Task: Each line in the records below that has the word "append" should be copied.

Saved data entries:

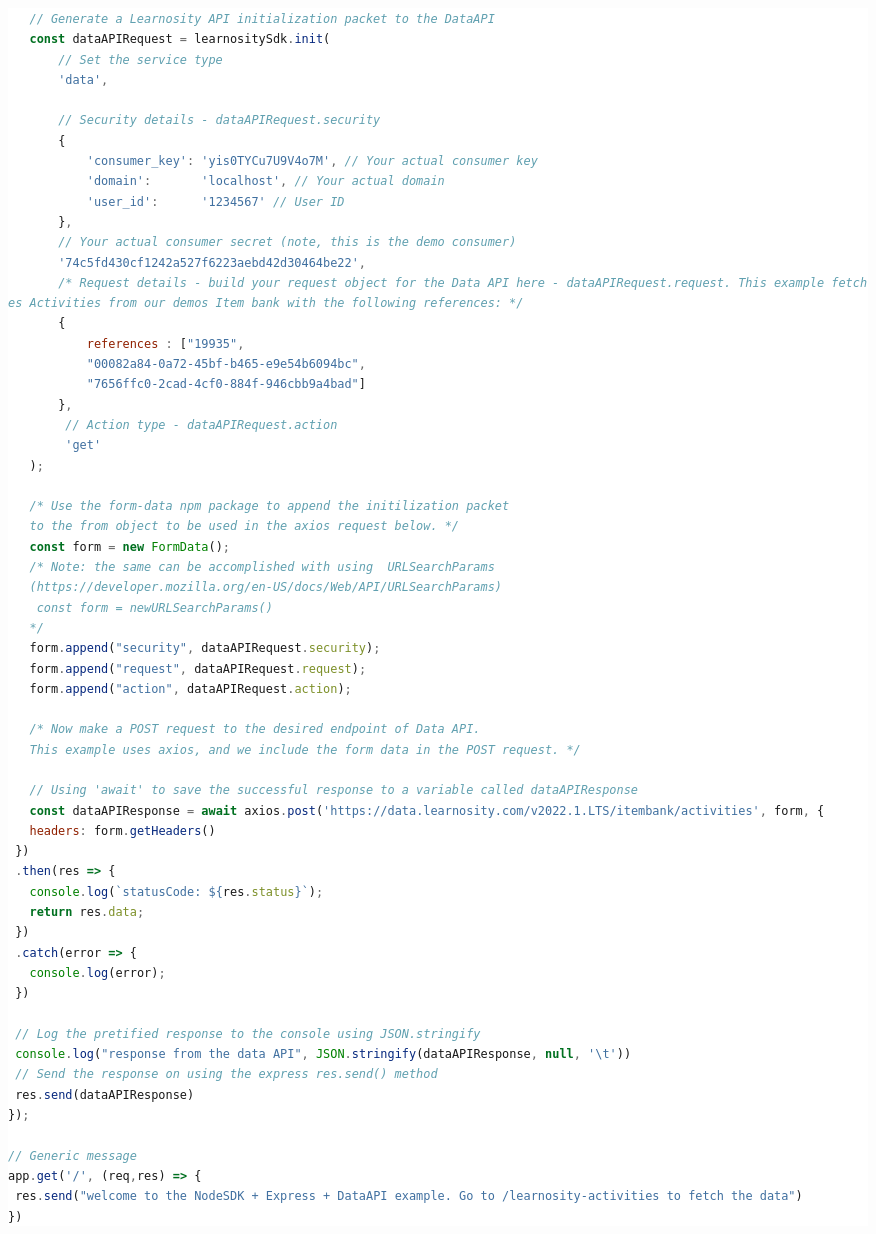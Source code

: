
  ``` javascript
    // Generate a Learnosity API initialization packet to the DataAPI
    const dataAPIRequest = learnositySdk.init(
        // Set the service type
        'data',

        // Security details - dataAPIRequest.security 
        {
            'consumer_key': 'yis0TYCu7U9V4o7M', // Your actual consumer key 
            'domain':       'localhost', // Your actual domain
            'user_id':      '1234567' // User ID
        },
        // Your actual consumer secret (note, this is the demo consumer)
        '74c5fd430cf1242a527f6223aebd42d30464be22',
        /* Request details - build your request object for the Data API here - dataAPIRequest.request. This example fetches Activities from our demos Item bank with the following references: */
        {
            references : ["19935",
            "00082a84-0a72-45bf-b465-e9e54b6094bc",
            "7656ffc0-2cad-4cf0-884f-946cbb9a4bad"]
        },
         // Action type - dataAPIRequest.action
         'get'
    );
    
    /* Use the form-data npm package to append the initilization packet 
    to the from object to be used in the axios request below. */
    const form = new FormData();
    /* Note: the same can be accomplished with using  URLSearchParams  
    (https://developer.mozilla.org/en-US/docs/Web/API/URLSearchParams)
     const form = newURLSearchParams()
    */
    form.append("security", dataAPIRequest.security);
    form.append("request", dataAPIRequest.request);
    form.append("action", dataAPIRequest.action);

    /* Now make a POST request to the desired endpoint of Data API.
    This example uses axios, and we include the form data in the POST request. */

    // Using 'await' to save the successful response to a variable called dataAPIResponse 
    const dataAPIResponse = await axios.post('https://data.learnosity.com/v2022.1.LTS/itembank/activities', form, {
    headers: form.getHeaders()
  })
  .then(res => {
    console.log(`statusCode: ${res.status}`);
    return res.data;
  })
  .catch(error => {
    console.log(error);
  })

  // Log the pretified response to the console using JSON.stringify
  console.log("response from the data API", JSON.stringify(dataAPIResponse, null, '\t'))
  // Send the response on using the express res.send() method
  res.send(dataAPIResponse)
});

// Generic message
app.get('/', (req,res) => {
  res.send("welcome to the NodeSDK + Express + DataAPI example. Go to /learnosity-activities to fetch the data")
})

 ```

Task solution:
    /* Use the form-data npm package to append the initilization packet 
    form.append("security", dataAPIRequest.security);
    form.append("request", dataAPIRequest.request);
    form.append("action", dataAPIRequest.action);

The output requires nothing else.